Terms Deck 5 Flashcards
Open Authorization (OAuth)
A framework used for Internet token-based authorization that provides API authorization between applications.
OpenID
An identity layer based on OAuth 2.0 specifications used for consumer single sign-on.
kerberos
A set of authentication services, including the authentication service (AS) exchange protocol, the ticket-granting service (TGS) exchange protocol, and the client/server (CS) exchange protocol.
attribute-based access control (ABAC)
A logical access control model recommended as the preferred access control model for information sharing among diverse organizations by the Federal Identity, Credential, and Access Management (FICAM) Roadmap.
role-based access control (RBAC)
A security method that combines MAC and DAC. RBAC uses profiles, which are defined for specific roles within a company, and then users are assigned to such roles. This facilitates administration in a large group of users because when you modify a role and assign it new permissions, those settings are automatically conveyed to all users assigned to that role.
rule-based access control
An extension of access control that includes stateful testing to determine whether a particular request for resource access may be granted. When a rule-based method is in force, access to resources might be granted or restricted, based on conditional testing.

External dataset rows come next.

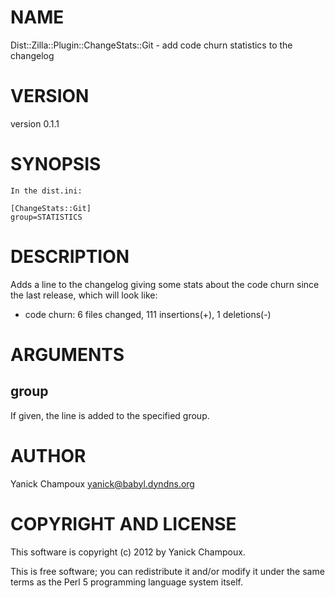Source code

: # NAME

Dist::Zilla::Plugin::ChangeStats::Git - add code churn statistics to the changelog

# VERSION

version 0.1.1

# SYNOPSIS

    In the dist.ini:

    [ChangeStats::Git]
    group=STATISTICS

# DESCRIPTION

Adds a line to the changelog giving some stats about the
code churn since the last release, which will look like:

  - code churn: 6 files changed, 111 insertions(+), 1 deletions(-)

# ARGUMENTS

## group

If given, the line is added to the specified group.

# AUTHOR

Yanick Champoux <yanick@babyl.dyndns.org>

# COPYRIGHT AND LICENSE

This software is copyright (c) 2012 by Yanick Champoux.

This is free software; you can redistribute it and/or modify it under
the same terms as the Perl 5 programming language system itself.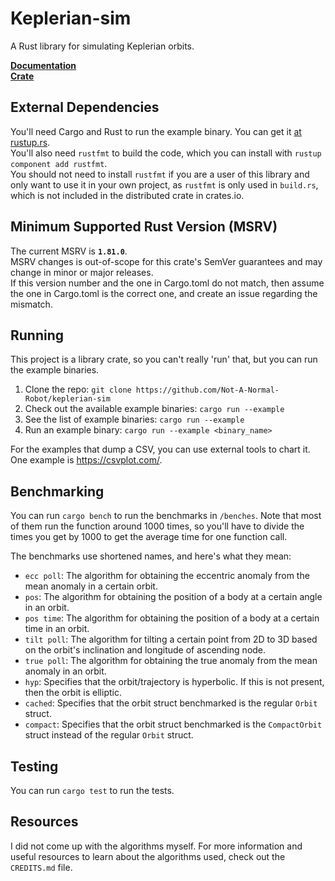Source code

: # Keplerian-sim
A Rust library for simulating Keplerian orbits.

**[Documentation](https://docs.rs/keplerian-sim/)**  
**[Crate](https://crates.io/crates/keplerian-sim)**

## External Dependencies
You'll need Cargo and Rust to run the example binary. You can get it [at rustup.rs](https://rustup.rs/).  
You'll also need `rustfmt` to build the code, which you can install with `rustup component add rustfmt`.  
You should not need to install `rustfmt` if you are a user of this library and only want to use it in your own project, as `rustfmt` is only used in `build.rs`, which is not included in the distributed crate in crates.io.

## Minimum Supported Rust Version (MSRV)
<!-- When changing the MSRV, don't forget to change `Cargo.toml`! -->
The current MSRV is **`1.81.0`**.  
MSRV changes is out-of-scope for this crate's SemVer guarantees and may change in minor or major releases.  
If this version number and the one in Cargo.toml do not match, then assume the one in Cargo.toml is the correct one, and create an issue regarding the mismatch.

## Running
This project is a library crate, so you can't really 'run' that, but you can run the example binaries.  
1. Clone the repo: `git clone https://github.com/Not-A-Normal-Robot/keplerian-sim`
2. Check out the available example binaries: `cargo run --example`
3. See the list of example binaries: `cargo run --example`
3. Run an example binary: `cargo run --example <binary_name>`

For the examples that dump a CSV, you can use external tools to chart it.  
One example is https://csvplot.com/.

## Benchmarking
You can run `cargo bench` to run the benchmarks in `/benches`. Note that most of them run the function around 1000 times, so you'll have to divide the times you get by 1000 to get the average time for one function call.

The benchmarks use shortened names, and here's what they mean:
- `ecc poll`: The algorithm for obtaining the eccentric anomaly from the mean anomaly in a certain orbit.
- `pos`: The algorithm for obtaining the position of a body at a certain angle in an orbit.
- `pos time`: The algorithm for obtaining the position of a body at a certain time in an orbit.
- `tilt poll`: The algorithm for tilting a certain point from 2D to 3D based on the orbit's inclination and longitude of ascending node.
- `true poll`: The algorithm for obtaining the true anomaly from the mean anomaly in an orbit.
- `hyp`: Specifies that the orbit/trajectory is hyperbolic. If this is not present, then the orbit is elliptic.
- `cached`: Specifies that the orbit struct benchmarked is the regular `Orbit` struct.
- `compact`: Specifies that the orbit struct benchmarked is the `CompactOrbit` struct instead of the regular `Orbit` struct.

## Testing
You can run `cargo test` to run the tests.

## Resources
I did not come up with the algorithms myself. For more information and useful resources to learn about the algorithms used, check out the `CREDITS.md` file.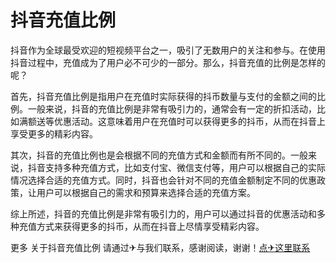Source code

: # 抖音充值比例

抖音作为全球最受欢迎的短视频平台之一，吸引了无数用户的关注和参与。在使用抖音过程中，充值成为了用户必不可少的一部分。那么，抖音充值的比例是怎样的呢？

首先，抖音充值比例是指用户在充值时实际获得的抖币数量与支付的金额之间的比例。一般来说，抖音的充值比例是非常有吸引力的，通常会有一定的折扣活动，比如满额送等优惠活动。这意味着用户在充值时可以获得更多的抖币，从而在抖音上享受更多的精彩内容。

其次，抖音的充值比例也是会根据不同的充值方式和金额而有所不同的。一般来说，抖音支持多种充值方式，比如支付宝、微信支付等，用户可以根据自己的实际情况选择合适的充值方式。同时，抖音也会针对不同的充值金额制定不同的优惠政策，让用户可以根据自己的需求和预算来选择合适的充值方案。

综上所述，抖音的充值比例是非常有吸引力的，用户可以通过抖音的优惠活动和多种充值方式来获得更多的抖币，从而在抖音上尽情享受精彩内容。

更多 关于抖音充值比例 请通过✈与我们联系，感谢阅读，谢谢！[点✈这里联系](https://add.k02.cc)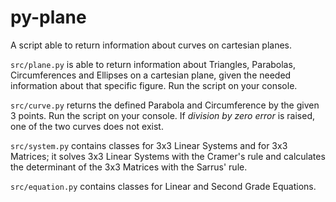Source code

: # py-plane
A script able to return information about curves on cartesian planes.

`src/plane.py` is able to return information about Triangles, Parabolas, Circumferences and Ellipses on a cartesian plane, given the needed information about that specific figure. Run the script on your console.

`src/curve.py` returns the defined Parabola and Circumference by the given 3 points. Run the script on your console. If _division by zero error_ is raised, one of the two curves does not exist.

`src/system.py` contains classes for 3x3 Linear Systems and for 3x3 Matrices; it solves 3x3 Linear Systems with the Cramer's rule and calculates the determinant of the 3x3 Matrices with the Sarrus' rule.

`src/equation.py` contains classes for Linear and Second Grade Equations.
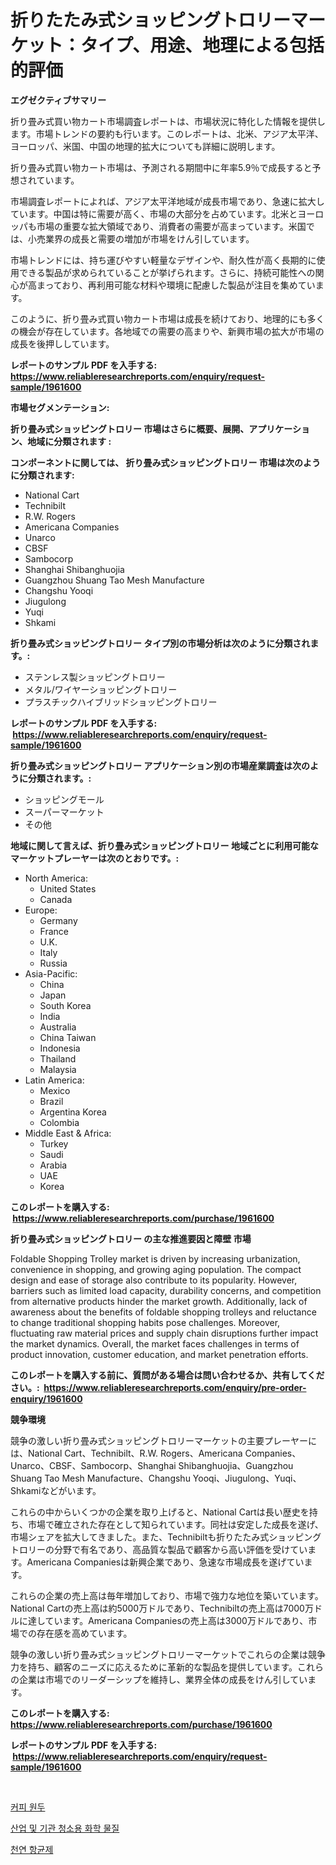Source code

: <p><h1>折りたたみ式ショッピングトロリーマーケット：タイプ、用途、地理による包括的評価</h1></p><p><strong>エグゼクティブサマリー</strong></p>
<p><p>折り畳み式買い物カート市場調査レポートは、市場状況に特化した情報を提供します。市場トレンドの要約も行います。このレポートは、北米、アジア太平洋、ヨーロッパ、米国、中国の地理的拡大についても詳細に説明します。</p><p>折り畳み式買い物カート市場は、予測される期間中に年率5.9％で成長すると予想されています。</p><p>市場調査レポートによれば、アジア太平洋地域が成長市場であり、急速に拡大しています。中国は特に需要が高く、市場の大部分を占めています。北米とヨーロッパも市場の重要な拡大領域であり、消費者の需要が高まっています。米国では、小売業界の成長と需要の増加が市場をけん引しています。</p><p>市場トレンドには、持ち運びやすい軽量なデザインや、耐久性が高く長期的に使用できる製品が求められていることが挙げられます。さらに、持続可能性への関心が高まっており、再利用可能な材料や環境に配慮した製品が注目を集めています。</p><p>このように、折り畳み式買い物カート市場は成長を続けており、地理的にも多くの機会が存在しています。各地域での需要の高まりや、新興市場の拡大が市場の成長を後押ししています。</p></p>
<p><strong>レポートのサンプル PDF を入手する: <a href="https://www.reliableresearchreports.com/enquiry/request-sample/1961600">https://www.reliableresearchreports.com/enquiry/request-sample/1961600</a></strong></p>
<p><strong>市場セグメンテーション:</strong></p>
<p><strong> 折り畳み式ショッピングトロリー 市場はさらに概要、展開、アプリケーション、地域に分類されます :</strong></p>
<p><strong>コンポーネントに関しては、 折り畳み式ショッピングトロリー 市場は次のように分類されます: &nbsp;</strong></p>
<p><ul><li>National Cart</li><li>Technibilt</li><li>R.W. Rogers</li><li>Americana Companies</li><li>Unarco</li><li>CBSF</li><li>Sambocorp</li><li>Shanghai Shibanghuojia</li><li>Guangzhou Shuang Tao Mesh Manufacture</li><li>Changshu Yooqi</li><li>Jiugulong</li><li>Yuqi</li><li>Shkami</li></ul></p>
<p><strong> 折り畳み式ショッピングトロリー タイプ別の市場分析は次のように分類されます。:</strong></p>
<p><ul><li>ステンレス製ショッピングトロリー</li><li>メタル/ワイヤーショッピングトロリー</li><li>プラスチックハイブリッドショッピングトロリー</li></ul></p>
<p><strong>レポートのサンプル PDF を入手する: &nbsp;<a href="https://www.reliableresearchreports.com/enquiry/request-sample/1961600">https://www.reliableresearchreports.com/enquiry/request-sample/1961600</a></strong></p>
<p><strong> 折り畳み式ショッピングトロリー アプリケーション別の市場産業調査は次のように分類されます。:</strong></p>
<p><ul><li>ショッピングモール</li><li>スーパーマーケット</li><li>その他</li></ul></p>
<p><strong>地域に関して言えば、折り畳み式ショッピングトロリー 地域ごとに利用可能なマーケットプレーヤーは次のとおりです。:</strong></p>
<p><ul>
    <li>
        North America:
        <ul>
            <li>United States</li>
            <li>Canada</li>
        </ul>
    </li>
    <li>
        Europe:
        <ul>
            <li>Germany</li>
            <li>France</li>
            <li>U.K.</li>
            <li>Italy</li>
            <li>Russia</li>
        </ul>
    </li>
    <li>
        Asia-Pacific:
        <ul>
            <li>China</li>
            <li>Japan</li>
            <li>South Korea</li>
            <li>India</li>
            <li>Australia</li>
            <li>China Taiwan</li>
            <li>Indonesia</li>
            <li>Thailand</li>
            <li>Malaysia</li>
        </ul>
    </li>
    <li>
        Latin America:
        <ul>
            <li>Mexico</li>
            <li>Brazil</li>
            <li>Argentina Korea</li>
            <li>Colombia</li>
        </ul>
    </li>
    <li>
        Middle East & Africa:
        <ul>
            <li>Turkey</li>
            <li>Saudi</li>
            <li>Arabia</li>
            <li>UAE</li>
            <li>Korea</li>
        </ul>
    </li>
    </ul></p>
<p><strong>このレポートを購入する: &nbsp;<a href="https://www.reliableresearchreports.com/purchase/1961600">https://www.reliableresearchreports.com/purchase/1961600</a></strong></p>
<p><strong>折り畳み式ショッピングトロリー の主な推進要因と障壁 市場</strong></p>
<p><p>Foldable Shopping Trolley market is driven by increasing urbanization, convenience in shopping, and growing aging population. The compact design and ease of storage also contribute to its popularity. However, barriers such as limited load capacity, durability concerns, and competition from alternative products hinder the market growth. Additionally, lack of awareness about the benefits of foldable shopping trolleys and reluctance to change traditional shopping habits pose challenges. Moreover, fluctuating raw material prices and supply chain disruptions further impact the market dynamics. Overall, the market faces challenges in terms of product innovation, customer education, and market penetration efforts.</p></p>
<p><strong>このレポートを購入する前に、質問がある場合は問い合わせるか、共有してください。:&nbsp; <a href="https://www.reliableresearchreports.com/enquiry/pre-order-enquiry/1961600">https://www.reliableresearchreports.com/enquiry/pre-order-enquiry/1961600</a></strong></p>
<p><strong>競争環境</strong></p>
<p><p>競争の激しい折り畳み式ショッピングトロリーマーケットの主要プレーヤーには、National Cart、Technibilt、R.W. Rogers、Americana Companies、Unarco、CBSF、Sambocorp、Shanghai Shibanghuojia、Guangzhou Shuang Tao Mesh Manufacture、Changshu Yooqi、Jiugulong、Yuqi、Shkamiなどがいます。</p><p>これらの中からいくつかの企業を取り上げると、National Cartは長い歴史を持ち、市場で確立された存在として知られています。同社は安定した成長を遂げ、市場シェアを拡大してきました。また、Technibiltも折りたたみ式ショッピングトロリーの分野で有名であり、高品質な製品で顧客から高い評価を受けています。Americana Companiesは新興企業であり、急速な市場成長を遂げています。</p><p>これらの企業の売上高は毎年増加しており、市場で強力な地位を築いています。National Cartの売上高は約5000万ドルであり、Technibiltの売上高は7000万ドルに達しています。Americana Companiesの売上高は3000万ドルであり、市場での存在感を高めています。</p><p>競争の激しい折り畳み式ショッピングトロリーマーケットでこれらの企業は競争力を持ち、顧客のニーズに応えるために革新的な製品を提供しています。これらの企業は市場でのリーダーシップを維持し、業界全体の成長をけん引しています。</p></p>
<p><strong>このレポートを購入する: &nbsp; <a href="https://www.reliableresearchreports.com/purchase/1961600">https://www.reliableresearchreports.com/purchase/1961600</a></strong></p>
<p><strong>レポートのサンプル PDF を入手する: &nbsp;<a href="https://www.reliableresearchreports.com/enquiry/request-sample/1961600">https://www.reliableresearchreports.com/enquiry/request-sample/1961600</a></strong><strong></strong></p>
<p>&nbsp;</p>
<p><p><a href="https://github.com/GabrielBlanda5656/Market-Research-Report-List-1/blob/main/34403177193.md">커피 원두</a></p><p><a href="https://github.com/CorEmtymerich56566/Market-Research-Report-List-1/blob/main/61257067194.md">산업 및 기관 청소용 화학 물질</a></p><p><a href="https://github.com/vsckjg50460/Market-Research-Report-List-1/blob/main/50083647192.md">천연 항균제</a></p></p>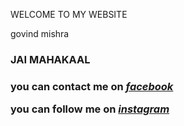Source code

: WELCOME TO MY WEBSITE 
<body>
<hl>govind mishra </hl>
<h3>JAI MAHAKAAL<h3>
<p> you can contact me on <em><strong><a href="https://www.facebook.com/govindkumar.mishra.357">facebook</a></strong></em></p>
<p>you can follow me on <em><strong><a href="https://www.instagram.com/ real awesome dreamer/">instagram</a></strong></em></p>


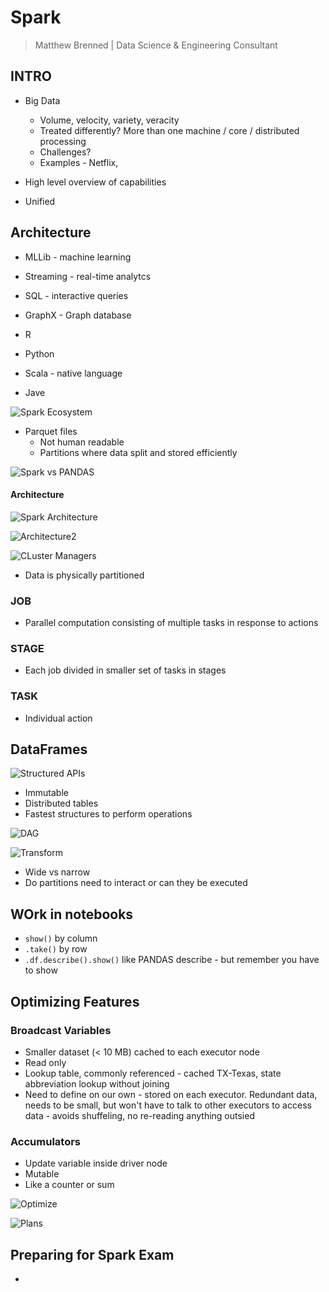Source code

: # Spark

> Matthew Brenned | Data Science & Engineering Consultant

## INTRO

- Big Data
  - Volume, velocity, variety, veracity
  - Treated differently? More than one machine / core / distributed processing
  - Challenges?
  - Examples - Netflix, 
- High level overview of capabilities

- Unified

## Architecture

- MLLib - machine learning
- Streaming - real-time analytcs
- SQL - interactive queries
- GraphX - Graph database

- R
- Python
- Scala - native language
- Jave

![Spark Ecosystem](ecosystem.png)

- Parquet files
  - Not human readable
  - Partitions where data split and stored efficiently


![Spark vs PANDAS](spark_pandas.png)
#### Architecture

![Spark Architecture](architecture.png)

![Architecture2](architecture2.png)

![CLuster Managers](cluster_managers.png)


- Data is physically partitioned

### JOB

- Parallel computation consisting of multiple tasks in response to actions
### STAGE

- Each job divided in smaller set of tasks in stages
### TASK

- Individual action
## DataFrames

![Structured APIs](apis.png)

- Immutable
- Distributed tables
- Fastest structures to perform operations

![DAG](dag.png)

![Transform](transform_act.png)

- Wide vs narrow
- Do partitions need to interact or can they be executed

## WOrk in notebooks

- `show()` by column
- `.take()` by row
- `.df.describe().show()` like PANDAS describe - but remember you have to show
## Optimizing Features

### Broadcast Variables

- Smaller dataset (< 10 MB) cached to each executor node
- Read only
- Lookup table, commonly referenced - cached TX-Texas, state abbreviation lookup without joining
- Need to define on our own - stored on each executor. Redundant data, needs to be small, but won't have to talk to other executors to access data - avoids shuffeling, no re-reading anything outsied

### Accumulators

- Update variable inside driver node
- Mutable
- Like a counter or sum

![Optimize](optimize.png)

![Plans](physical_plans.png)




## Preparing for Spark Exam

- 
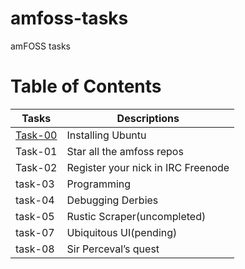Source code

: # amfoss-tasks
amFOSS tasks
# Table of Contents  
| Tasks  | Descriptions |
| ------------- | ------------- |
| [Task-00](#task-00)| Installing Ubuntu  |
| Task-01  | Star all the amfoss repos  |
|Task-02|Register your nick in IRC Freenode|
|task-03|Programming|
|task-04|Debugging Derbies|
|task-05|Rustic Scraper(uncompleted)|
|task-07|Ubiquitous UI(pending)|
|task-08|Sir Perceval’s quest|
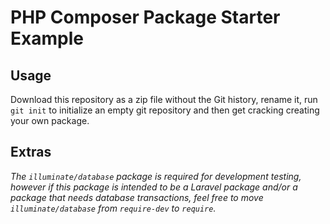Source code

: # PHP Composer Package Starter Example


## Usage

Download this repository as a zip file without the Git history, rename it, run `git init` to initialize an empty git repository and then get cracking creating your own package.


## Extras

_The `illuminate/database` package is required for development testing, however if this package is intended to be a Laravel package and/or a package that needs database transactions, feel free to move `illuminate/database` from `require-dev` to `require`._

mandatory access control (MAC)
A centralized security method in which users are not allowed to change permissions on objects.
discretionary access control (DAC)
An access control method in which access rights are configured at the discretion of accounts with authority over each resource, including the capability to extend administrative rights through the same mechanism.
digital certificate
An electronic document that includes the user’s public key and the digital signature of the certificate authority (CA) that has authenticated the user. The digital certificate can also contain information about the user, the CA, and attributes that define what users are allowed to do with systems they access using the digital certificate.
key management
The process of creating and managing cryptographic keys and digital certificates.
certificate authority (CA)
A system that issues, distributes, and maintains current information about digital certificates. Such authorities can be private (operated within a company or an organization for its own use) or public (operated on the Internet for general public access).
registration authority (RA)
A network authority that provides a CA with authentication of a client’s certificate request and serves as an aggregator of information.
certificate revocation list (CRL)
A list generated by a CA that enumerates digital certificates that are no longer valid and the reasons they are no longer valid.
Online Certificate Status Protocol (OCSP)
An Internet protocol defined by the IETF that is used to validate digital certificates issued by a CA. OCSP was created as an alternative to certificate revocation lists (CRLs) and overcomes certain limitations of CRLs.
certificate signing request (CSR)
A request to apply for a digital certificate
distinguished encoding rules (DER)
The binary form of a PEM certificate.
privacy enhanced mail (PEM)
The most common format and extension for certificates.
personal information exchange (PFX)
A binary certificate format also known as PKCS#12.